**EXERCISE GOAL**
Review the listing and copy each line that holds the word "wget".

**SOURCE DATA**
--*--
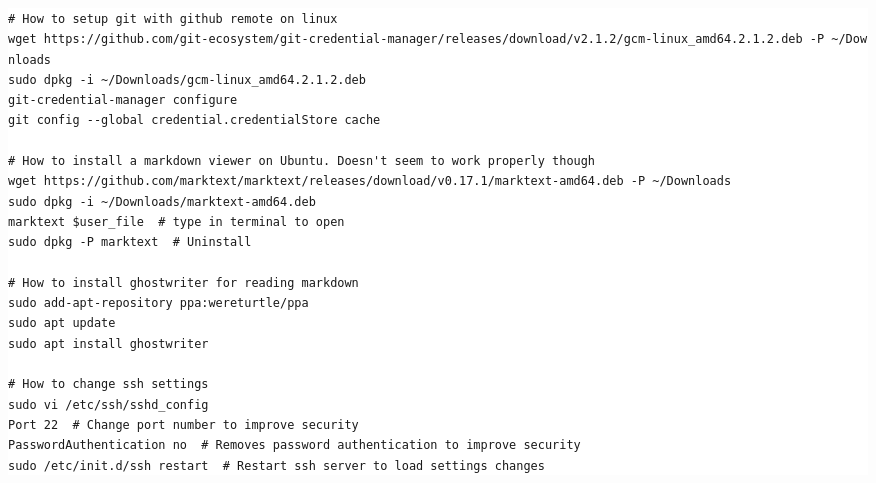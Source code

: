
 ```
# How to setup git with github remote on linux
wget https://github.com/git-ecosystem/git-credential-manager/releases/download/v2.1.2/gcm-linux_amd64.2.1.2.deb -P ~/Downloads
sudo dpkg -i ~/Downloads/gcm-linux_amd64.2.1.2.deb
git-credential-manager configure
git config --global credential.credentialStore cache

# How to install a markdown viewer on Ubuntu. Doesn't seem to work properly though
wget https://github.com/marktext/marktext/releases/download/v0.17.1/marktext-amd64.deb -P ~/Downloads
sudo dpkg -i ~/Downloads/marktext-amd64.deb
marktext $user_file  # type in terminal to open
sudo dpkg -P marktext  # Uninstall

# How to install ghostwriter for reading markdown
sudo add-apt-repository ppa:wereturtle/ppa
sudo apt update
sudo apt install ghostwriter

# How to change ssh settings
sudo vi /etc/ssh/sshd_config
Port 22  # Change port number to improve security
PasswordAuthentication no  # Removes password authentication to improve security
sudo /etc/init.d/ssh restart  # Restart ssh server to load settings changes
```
--*--
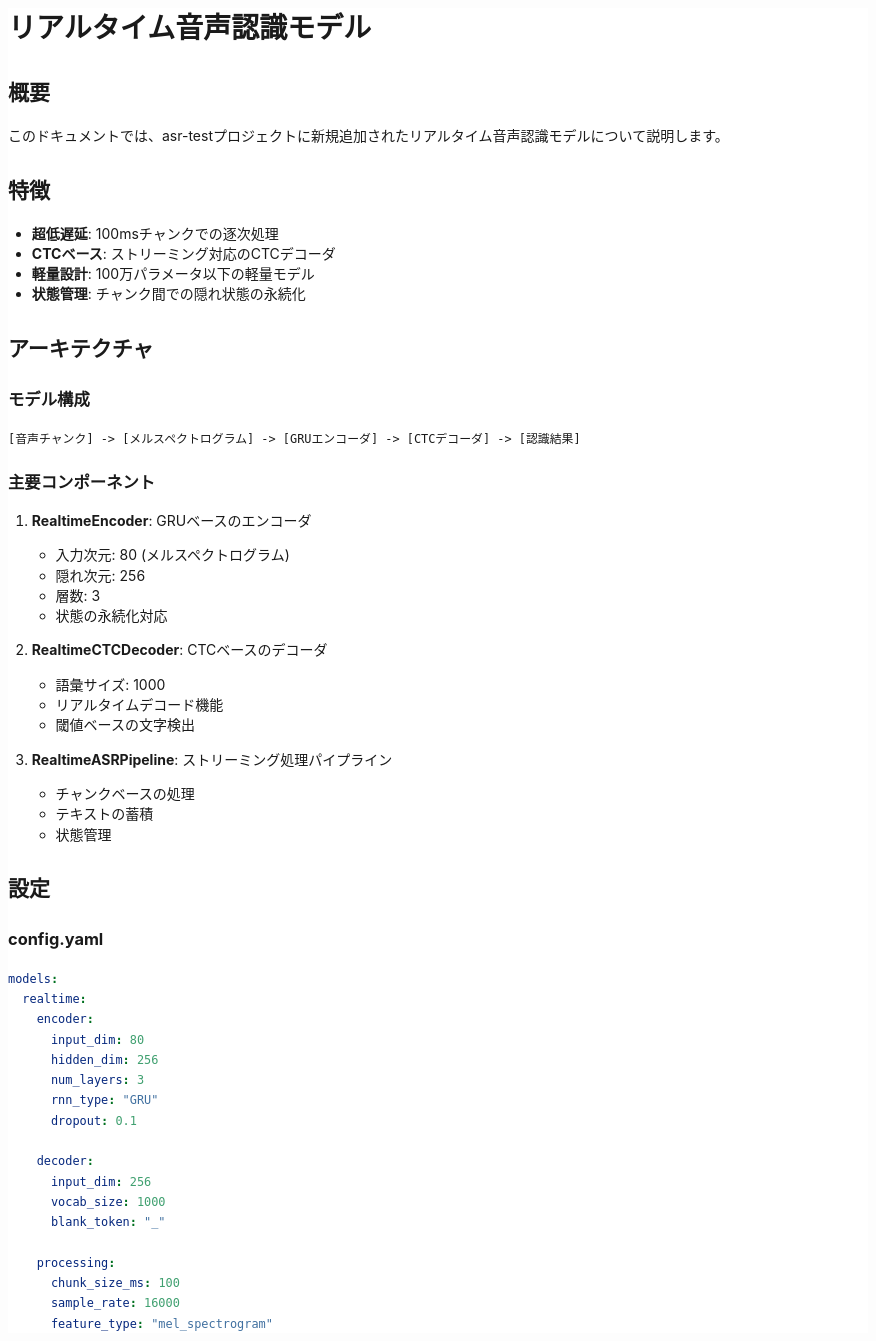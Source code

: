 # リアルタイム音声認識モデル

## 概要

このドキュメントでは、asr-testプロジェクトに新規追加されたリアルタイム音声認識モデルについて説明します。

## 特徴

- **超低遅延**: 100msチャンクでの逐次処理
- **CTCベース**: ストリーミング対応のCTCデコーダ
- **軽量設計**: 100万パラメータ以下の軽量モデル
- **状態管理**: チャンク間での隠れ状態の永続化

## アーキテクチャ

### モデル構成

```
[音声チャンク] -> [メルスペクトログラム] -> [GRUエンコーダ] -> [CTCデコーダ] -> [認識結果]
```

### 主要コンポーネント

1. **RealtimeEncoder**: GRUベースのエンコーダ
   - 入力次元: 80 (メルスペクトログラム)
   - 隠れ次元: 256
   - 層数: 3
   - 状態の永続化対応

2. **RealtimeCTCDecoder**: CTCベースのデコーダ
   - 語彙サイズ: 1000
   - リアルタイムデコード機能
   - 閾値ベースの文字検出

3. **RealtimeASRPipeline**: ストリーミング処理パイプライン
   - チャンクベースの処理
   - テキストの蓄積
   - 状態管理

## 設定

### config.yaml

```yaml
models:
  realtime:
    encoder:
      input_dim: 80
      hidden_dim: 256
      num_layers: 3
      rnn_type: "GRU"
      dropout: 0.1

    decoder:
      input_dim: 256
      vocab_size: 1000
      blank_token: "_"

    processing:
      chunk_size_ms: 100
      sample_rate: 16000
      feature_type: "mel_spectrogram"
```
--*--
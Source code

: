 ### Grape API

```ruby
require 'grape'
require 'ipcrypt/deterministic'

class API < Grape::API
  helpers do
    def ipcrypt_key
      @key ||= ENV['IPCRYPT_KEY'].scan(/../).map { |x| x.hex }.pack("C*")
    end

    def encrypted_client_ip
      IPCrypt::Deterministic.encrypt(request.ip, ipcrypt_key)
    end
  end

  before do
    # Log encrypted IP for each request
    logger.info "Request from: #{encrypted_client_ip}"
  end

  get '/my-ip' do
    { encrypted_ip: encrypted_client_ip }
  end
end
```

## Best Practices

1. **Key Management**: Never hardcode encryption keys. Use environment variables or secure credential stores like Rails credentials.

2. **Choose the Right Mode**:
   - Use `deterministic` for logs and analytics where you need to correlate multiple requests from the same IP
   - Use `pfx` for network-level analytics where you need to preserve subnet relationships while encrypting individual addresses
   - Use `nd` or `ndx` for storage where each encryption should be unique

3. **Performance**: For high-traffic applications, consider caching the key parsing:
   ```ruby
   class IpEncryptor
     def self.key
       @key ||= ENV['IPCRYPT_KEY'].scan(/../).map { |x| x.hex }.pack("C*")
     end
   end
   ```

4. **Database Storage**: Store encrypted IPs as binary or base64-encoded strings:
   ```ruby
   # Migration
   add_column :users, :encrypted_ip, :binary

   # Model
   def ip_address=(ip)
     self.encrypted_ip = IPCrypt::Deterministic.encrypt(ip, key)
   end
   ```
--*--
**COMPLETED TASK**
wget https://github.com/git-ecosystem/git-credential-manager/releases/download/v2.1.2/gcm-linux_amd64.2.1.2.deb -P ~/Downloads
wget https://github.com/marktext/marktext/releases/download/v0.17.1/marktext-amd64.deb -P ~/Downloads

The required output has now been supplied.